The Great Lakes Restoration Conference also tapped into politics, as organizers asked Hillary Clinton and Donald Trump how they will be a #GreatLakesPresident. Representatives from both campaigns spoke on the topic Thursday, pledging support for the federal Great Lakes Restoration Initiative.
A reoccurring topic during the conference focused on how environmental organizations can collaborate with minority communities.
The conversation started Tuesday -- after a keynote by Frank Ettawageshik of United Tribes of Michigan -- with a panel discussion on “navigating urban centers.”
And it continued, especially during one of the most active sessions of the conference, hosted by Janae Davis, a Ph.D. student at Clark University.
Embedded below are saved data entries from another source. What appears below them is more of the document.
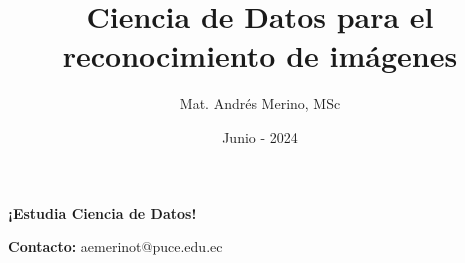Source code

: \documentclass[aspectratio=169]{beamer}
\title{Ciencia de Datos para el reconocimiento de imágenes}
\author{Mat. Andrés Merino, MSc}
\institute{Carrera de Ciencia de Datos}
\date{Junio - 2024}
\begin{document}
\begin{frame}[plain]
\addtocounter{framenumber}{-1}
    \titlepage
\end{frame}

    








%     
%     

\begin{frame}[plain]
\begin{center}
    \color{white}
    {\Huge\textbf{¡Estudia Ciencia de Datos!}}

    \vspace{1cm}
    \textcolor{azul}{\textbf{Contacto:}} aemerinot@puce.edu.ec
\end{center}
\end{frame}
\end{document}
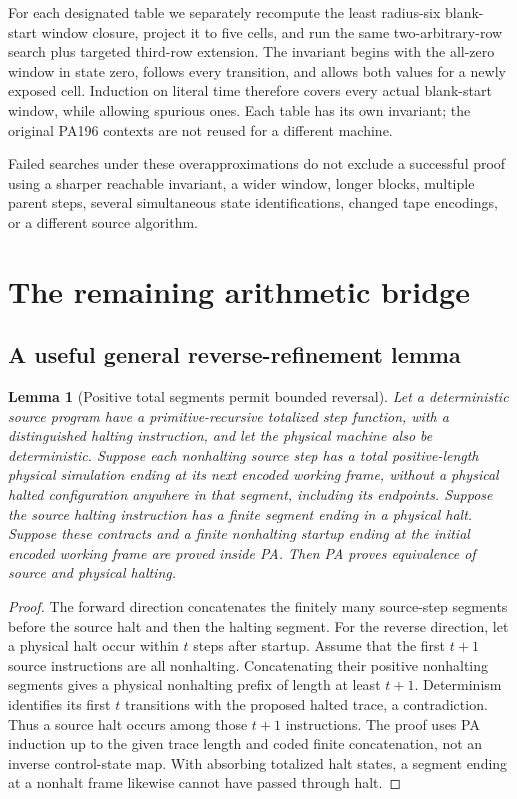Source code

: \documentclass[11pt,letterpaper]{article}
\newtheorem{lemma}[theorem]{Lemma}
\begin{document}
For each designated table we separately recompute the least radius-six
blank-start window closure, project it to five cells, and run the same
two-arbitrary-row search plus targeted third-row extension. The invariant
begins with the all-zero window in state zero, follows every transition,
and allows both values for a newly exposed cell. Induction on literal time
therefore covers every actual blank-start window, while allowing spurious
ones. Each table has its own invariant; the original PA196 contexts are
not reused for a different machine.



Failed searches under these overapproximations do not exclude a successful
proof using a sharper reachable invariant, a wider window, longer blocks,
multiple parent steps, several simultaneous state identifications, changed
tape encodings, or a different source algorithm.

\section{The remaining arithmetic bridge}

\subsection{A useful general reverse-refinement lemma}

\begin{lemma}[Positive total segments permit bounded reversal]
Let a deterministic source program have a primitive-recursive totalized
step function, with a distinguished halting instruction, and let the
physical machine also be deterministic. Suppose each
nonhalting source step has a total positive-length physical simulation
ending at its next encoded working frame, without a physical halted
configuration anywhere in that segment, including its endpoints. Suppose
the source halting instruction has a finite segment ending in a physical
halt. Suppose these contracts and a finite nonhalting startup ending at the
initial encoded working frame are proved inside PA. Then PA proves
equivalence of source and physical halting.
\end{lemma}
\begin{proof}
The forward direction concatenates the finitely many source-step segments
before the source halt and then the halting segment. For the reverse
direction, let a physical halt occur within $t$ steps after startup.
Assume that the first $t+1$ source instructions are all nonhalting. Concatenating
their positive nonhalting segments gives a physical nonhalting prefix of
length at least $t+1$. Determinism identifies its first $t$ transitions with
the proposed halted trace, a contradiction. Thus a source halt occurs
among those $t+1$ instructions. The proof uses PA induction up to the given
trace length and coded
finite concatenation, not an inverse control-state map. With absorbing
totalized halt states, a segment ending at a nonhalt frame likewise cannot
have passed through halt.
\end{proof}
\end{document}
Davis opened the session with a history of race and class in the environmental movement, discussing the myth of detachment between minorities and nature. A lively discussion followed, with organizations sharing their stories of action in reaching diverse communities in states like Michigan.
Another panel focused on a market-based approach to dealing with phosphorus reduction in the Great Lakes.
Four individuals leading projects around the U.S. and Canada shared their experiences with water quality trading and pay-for-performance programs for farmers. Each project leader faced different challenges and offered different points in their projects: Ontario’s South Nation Conservation has been in the water quality trading business for 20 years, while the Western Lake Erie Basin’s Erie P Market program is in its first year.
That panel represented one of several solutions discussed over the week to eradicate a major problem facing the Great Lakes: phosphorus and nutrient pollution.